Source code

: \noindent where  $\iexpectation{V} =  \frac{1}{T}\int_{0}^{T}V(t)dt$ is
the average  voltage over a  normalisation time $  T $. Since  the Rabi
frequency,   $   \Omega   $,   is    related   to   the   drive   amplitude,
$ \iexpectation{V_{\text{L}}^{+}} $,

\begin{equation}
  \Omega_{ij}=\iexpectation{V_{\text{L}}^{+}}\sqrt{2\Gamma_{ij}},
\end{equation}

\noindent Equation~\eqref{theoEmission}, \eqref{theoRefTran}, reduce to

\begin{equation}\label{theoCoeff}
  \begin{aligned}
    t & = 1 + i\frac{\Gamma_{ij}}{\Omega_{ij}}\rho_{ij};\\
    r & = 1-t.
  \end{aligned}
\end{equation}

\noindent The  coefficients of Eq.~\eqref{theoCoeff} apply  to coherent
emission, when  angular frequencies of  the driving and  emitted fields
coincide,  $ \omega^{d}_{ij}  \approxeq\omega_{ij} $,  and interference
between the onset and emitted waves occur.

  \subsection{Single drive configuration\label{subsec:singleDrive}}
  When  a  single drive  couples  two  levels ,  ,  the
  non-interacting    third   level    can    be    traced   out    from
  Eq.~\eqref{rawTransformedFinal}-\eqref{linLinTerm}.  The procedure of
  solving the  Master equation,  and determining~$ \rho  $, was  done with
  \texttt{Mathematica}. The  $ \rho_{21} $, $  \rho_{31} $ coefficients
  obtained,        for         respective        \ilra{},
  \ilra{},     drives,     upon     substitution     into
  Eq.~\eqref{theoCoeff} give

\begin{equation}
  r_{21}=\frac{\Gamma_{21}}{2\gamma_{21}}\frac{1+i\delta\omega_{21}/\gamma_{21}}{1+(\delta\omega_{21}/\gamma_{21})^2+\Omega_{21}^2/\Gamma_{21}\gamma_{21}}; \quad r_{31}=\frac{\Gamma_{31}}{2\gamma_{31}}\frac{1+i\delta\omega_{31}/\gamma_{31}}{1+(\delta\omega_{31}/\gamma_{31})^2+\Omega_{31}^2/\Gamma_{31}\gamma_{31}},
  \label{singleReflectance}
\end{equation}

------------------------------------------------

* **PROBLEM STATEMENT**
Copy out the records once more. Match them exactly.

* **EXERCISE RESPONSE**
Source code

: \noindent where  $\iexpectation{V} =  \frac{1}{T}\int_{0}^{T}V(t)dt$ is
the average  voltage over a  normalisation time $  T $. Since  the Rabi
frequency,   $   \Omega   $,   is    related   to   the   drive   amplitude,
$ \iexpectation{V_{\text{L}}^{+}} $,

\begin{equation}
  \Omega_{ij}=\iexpectation{V_{\text{L}}^{+}}\sqrt{2\Gamma_{ij}},
\end{equation}

\noindent Equation~\eqref{theoEmission}, \eqref{theoRefTran}, reduce to

\begin{equation}\label{theoCoeff}
  \begin{aligned}
    t & = 1 + i\frac{\Gamma_{ij}}{\Omega_{ij}}\rho_{ij};\\
    r & = 1-t.
  \end{aligned}
\end{equation}

\noindent The  coefficients of Eq.~\eqref{theoCoeff} apply  to coherent
emission, when  angular frequencies of  the driving and  emitted fields
coincide,  $ \omega^{d}_{ij}  \approxeq\omega_{ij} $,  and interference
between the onset and emitted waves occur.

  \subsection{Single drive configuration\label{subsec:singleDrive}}
  When  a  single drive  couples  two  levels ,  ,  the
  non-interacting    third   level    can    be    traced   out    from
  Eq.~\eqref{rawTransformedFinal}-\eqref{linLinTerm}.  The procedure of
  solving the  Master equation,  and determining~$ \rho  $, was  done with
  \texttt{Mathematica}. The  $ \rho_{21} $, $  \rho_{31} $ coefficients
  obtained,        for         respective        \ilra{},
  \ilra{},     drives,     upon     substitution     into
  Eq.~\eqref{theoCoeff} give

\begin{equation}
  r_{21}=\frac{\Gamma_{21}}{2\gamma_{21}}\frac{1+i\delta\omega_{21}/\gamma_{21}}{1+(\delta\omega_{21}/\gamma_{21})^2+\Omega_{21}^2/\Gamma_{21}\gamma_{21}}; \quad r_{31}=\frac{\Gamma_{31}}{2\gamma_{31}}\frac{1+i\delta\omega_{31}/\gamma_{31}}{1+(\delta\omega_{31}/\gamma_{31})^2+\Omega_{31}^2/\Gamma_{31}\gamma_{31}},
  \label{singleReflectance}
\end{equation}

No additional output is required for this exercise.